The application is a continuation-in-part (CIP) of U.S. application Ser. No. 10/194,771 filed Jul. 12, 2002 and incorporates by reference the disclosure of said parent application.
The following copending U.S. patent applications are owned by the owner of the present application, and their disclosures are incorporated herein by reference:
(A) Ser. No. 10/090,209 filed Mar. 4, 2002 as a divisional of Ser. No. 09/626,094 which was previously filed Jul. 26, 2000 by Om P. Agrawal et al. and originally entitled, “VARIABLE GRAIN ARCHITECTURE FOR FPGA INTEGRATED CIRCUITS”; and
(B) Ser. No. 10/194,771 filed Jul. 12, 2002 by Om P. Agrawal et al. and originally entitled, “FPGA DEVICES HAVING REGISTER-INTENSIVE ARCHITECTURE, REGISTER-ABLE FEED-THROUGHS, MULTI-STAGE INPUT SWITCH MATRIX AND METHODS OF USING SAME”.
The disclosures of the following U.S. patents are incorporated herein by reference:
(A) U.S. Pat. No. 6,470,485 based on Ser. No. 09/692,694 filed Oct. 18, 2000 by Richard T. Cote, et al. and originally entitled, Scalable and Parallel Processing Methods and Structures for Testing Configurable Interconnect Network in FPGA Device; and
(B) U.S. Pat. No. 6,097,212 issued Aug. 1, 2000 to Om P. Agrawal et al, (filed as Ser. No. 08/948,306 on Oct. 9, 1997) and entitled, Variable Grain Architecture for FPGA Integrated Circuits.
The present disclosure of invention relates to circuits which have repeated configurable logic and configurable interconnect structures provided therein and to methods for configuring the same. Examples of such circuits include Field Programmable Gate Arrays (FPGA's).
The disclosure relates more specifically to problems which may be associated with efficient implementation of a scalable, general-use programmable interconnect between repeat logic blocks such as those provided within an integrated circuit monolith that contains a field programmable gate array (FPGA).
Like many other kinds of integrated circuits (IC's), those with programmable types of interconnect have historically continued to grow in terms of circuit density and complexity. Signal-processing speed has also tended to increase.

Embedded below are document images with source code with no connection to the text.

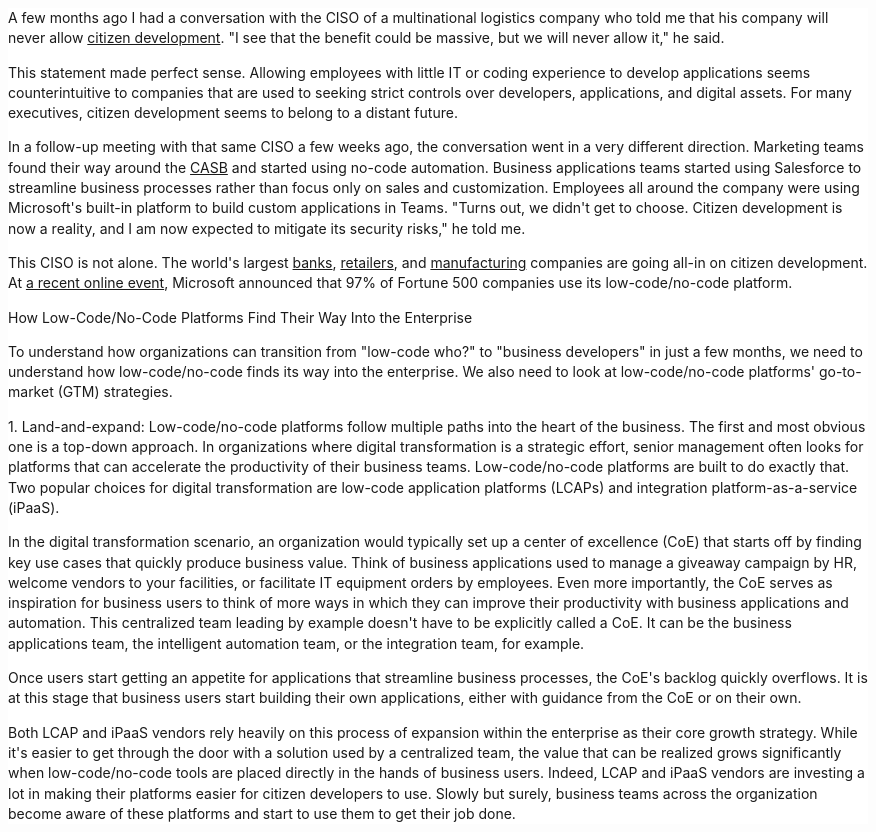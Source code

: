 A few months ago I had a conversation with the CISO of a multinational logistics company who told me that his company will never allow [citizen development](https://www.gartner.com/en/information-technology/glossary/citizen-developer). "I see that the benefit could be massive, but we will never allow it," he said.

This statement made perfect sense. Allowing employees with little IT or coding experience to develop applications seems counterintuitive to companies that are used to seeking strict controls over developers, applications, and digital assets. For many executives, citizen development seems to belong to a distant future.

In a follow-up meeting with that same CISO a few weeks ago, the conversation went in a very different direction. Marketing teams found their way around the [CASB](https://en.wikipedia.org/wiki/Cloud_access_security_broker) and started using no-code automation. Business applications teams started using Salesforce to streamline business processes rather than focus only on sales and customization. Employees all around the company were using Microsoft's built-in platform to build custom applications in Teams. "Turns out, we didn't get to choose. Citizen development is now a reality, and I am now expected to mitigate its security risks," he told me.

This CISO is not alone. The world's largest [banks](https://www.forbes.com/sites/tomgroenfeldt/2021/08/18/banks-are-using-low-code-to-reduce-backlog-of-it-projects/?sh=73b5feba4668), [retailers](https://customers.microsoft.com/en-us/story/1406720141896236093-hm-group-balances-power-platform-development-and-security), and [manufacturing](https://powerapps.microsoft.com/en-au/blog/arm-enables-low-code-adoption-with-a-thriving-power-platform-center-of-excellence/) companies are going all-in on citizen development. At [a recent online event](https://msbizappslaunchevent.eventcore.com/home), Microsoft announced that 97% of Fortune 500 companies use its low-code/no-code platform.

How Low-Code/No-Code Platforms Find Their Way Into the Enterprise

To understand how organizations can transition from "low-code who?" to "business developers" in just a few months, we need to understand how low-code/no-code finds its way into the enterprise. We also need to look at low-code/no-code platforms' go-to-market (GTM) strategies.

1\. Land-and-expand: Low-code/no-code platforms follow multiple paths into the heart of the business. The first and most obvious one is a top-down approach. In organizations where digital transformation is a strategic effort, senior management often looks for platforms that can accelerate the productivity of their business teams. Low-code/no-code platforms are built to do exactly that. Two popular choices for digital transformation are low-code application platforms (LCAPs) and integration platform-as-a-service (iPaaS).

In the digital transformation scenario, an organization would typically set up a center of excellence (CoE) that starts off by finding key use cases that quickly produce business value. Think of business applications used to manage a giveaway campaign by HR, welcome vendors to your facilities, or facilitate IT equipment orders by employees. Even more importantly, the CoE serves as inspiration for business users to think of more ways in which they can improve their productivity with business applications and automation. This centralized team leading by example doesn't have to be explicitly called a CoE. It can be the business applications team, the intelligent automation team, or the integration team, for example.

Once users start getting an appetite for applications that streamline business processes, the CoE's backlog quickly overflows. It is at this stage that business users start building their own applications, either with guidance from the CoE or on their own.

Both LCAP and iPaaS vendors rely heavily on this process of expansion within the enterprise as their core growth strategy. While it's easier to get through the door with a solution used by a centralized team, the value that can be realized grows significantly when low-code/no-code tools are placed directly in the hands of business users. Indeed, LCAP and iPaaS vendors are investing a lot in making their platforms easier for citizen developers to use. Slowly but surely, business teams across the organization become aware of these platforms and start to use them to get their job done.
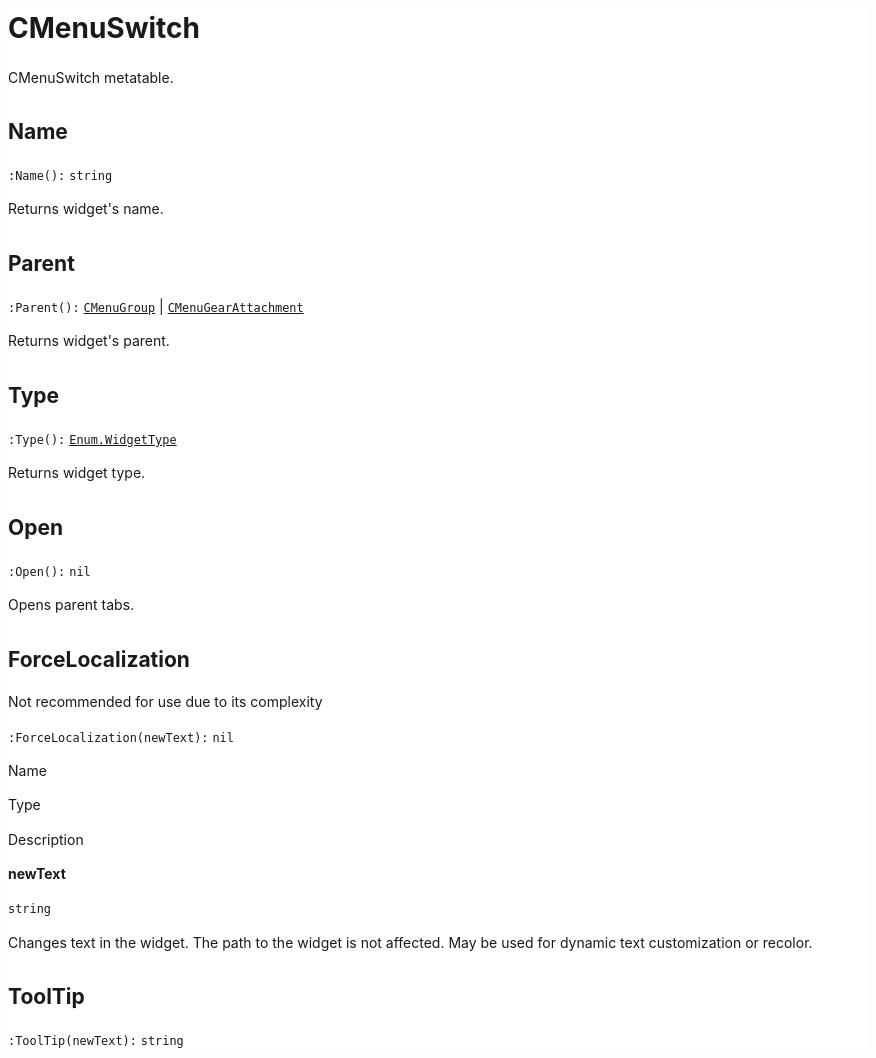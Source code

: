 # CMenuSwitch

CMenuSwitch metatable\.

## [](#name)Name

`:Name():` `string`

Returns widget's name\.

## [](#parent)Parent

`:Parent():` [`CMenuGroup`](https://uczone.gitbook.io/api-v2.0/cheats-types-and-callbacks/classes/menu/cmenugroup) \| [`CMenuGearAttachment`](https://uczone.gitbook.io/api-v2.0/cheats-types-and-callbacks/classes/widgets/cmenugearattachment)

Returns widget's parent\.

## [](#type)Type

`:Type():` [`Enum.WidgetType`](https://uczone.gitbook.io/api-v2.0/cheats-types-and-callbacks/enums#enum.widgettype)

Returns widget type\.

## [](#open)Open

`:Open():` `nil`

Opens parent tabs\.

## [](#forcelocalization)ForceLocalization

Not recommended for use due to its complexity

`:ForceLocalization(newText):` `nil`

Name

Type

Description

**newText**

`string`

Changes text in the widget\. The path to the widget is not affected\.
May be used for dynamic text customization or recolor\.

## [](#tooltip)ToolTip

`:ToolTip(newText):` `string`
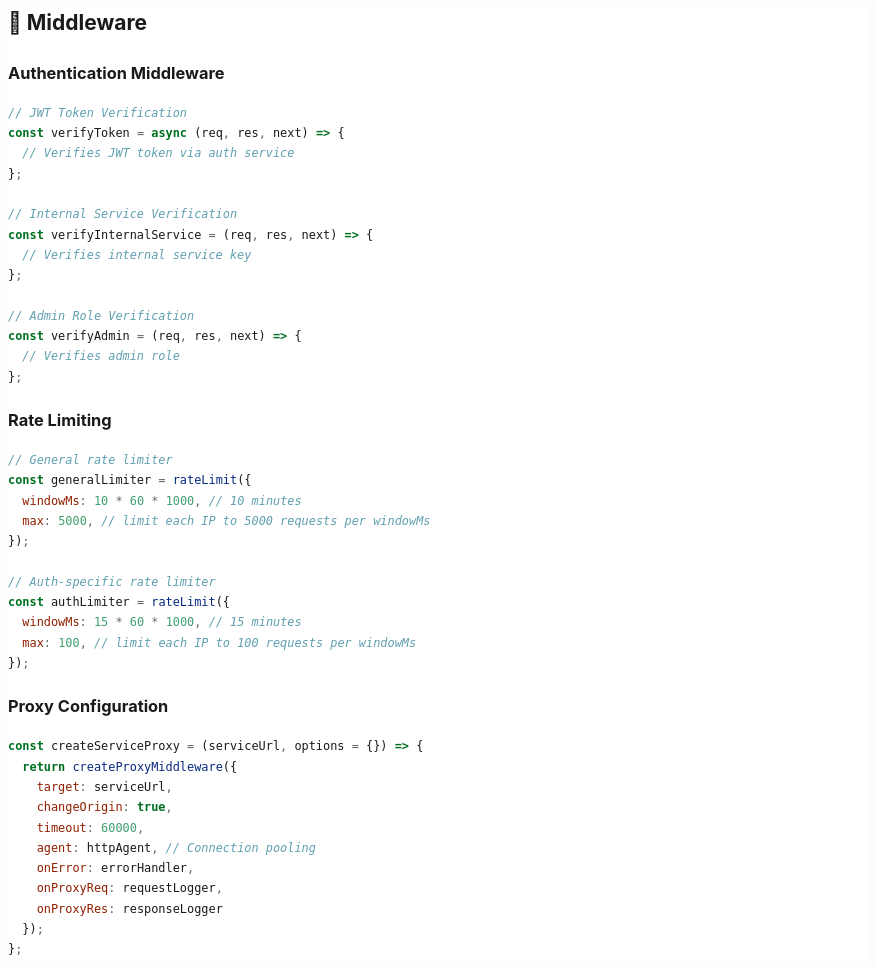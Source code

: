 ## 🔧 Middleware

### Authentication Middleware

```javascript
// JWT Token Verification
const verifyToken = async (req, res, next) => {
  // Verifies JWT token via auth service
};

// Internal Service Verification
const verifyInternalService = (req, res, next) => {
  // Verifies internal service key
};

// Admin Role Verification
const verifyAdmin = (req, res, next) => {
  // Verifies admin role
};
```

### Rate Limiting

```javascript
// General rate limiter
const generalLimiter = rateLimit({
  windowMs: 10 * 60 * 1000, // 10 minutes
  max: 5000, // limit each IP to 5000 requests per windowMs
});

// Auth-specific rate limiter
const authLimiter = rateLimit({
  windowMs: 15 * 60 * 1000, // 15 minutes
  max: 100, // limit each IP to 100 requests per windowMs
});
```

### Proxy Configuration

```javascript
const createServiceProxy = (serviceUrl, options = {}) => {
  return createProxyMiddleware({
    target: serviceUrl,
    changeOrigin: true,
    timeout: 60000,
    agent: httpAgent, // Connection pooling
    onError: errorHandler,
    onProxyReq: requestLogger,
    onProxyRes: responseLogger
  });
};
```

As a result, the following attributes have become areas of growing concern: the robustness of the programmable interconnect, its ability to avoid signal traffic congestion, and its ability to avoid excessive consumptions of electrical power at localized points (e.g., due to high frequency driving of high capacitance loads).
Typically, designers try to throw in larger numbers of “general interconnect” lines and greater varieties of such into the programmable routing resources of FPGA's in order to try to assure that the various programmable logic sections (e.g., CLB's or Configurable Logic Blocks) in the IC will be able to acquire a wide variety of input signals and/or deliver respective output signals from/to other such CLB's and/or from/to I/O Blocks (IOB's) in timely and deterministic fashion; this being done so that appropriate communication can take place between such spaced-apart logic or other sections of the IC as may be required for programmably implementing desired logic functions. “General interconnect” lines are those which are not dedicated for use only by specific drive circuits or are not dedicated for specific functions (e.g., carrying memory address signals). Such general interconnect lines can be assigned by place-and-route software for use by any of a multitude of signal sources and/or for any of a multitude of functions.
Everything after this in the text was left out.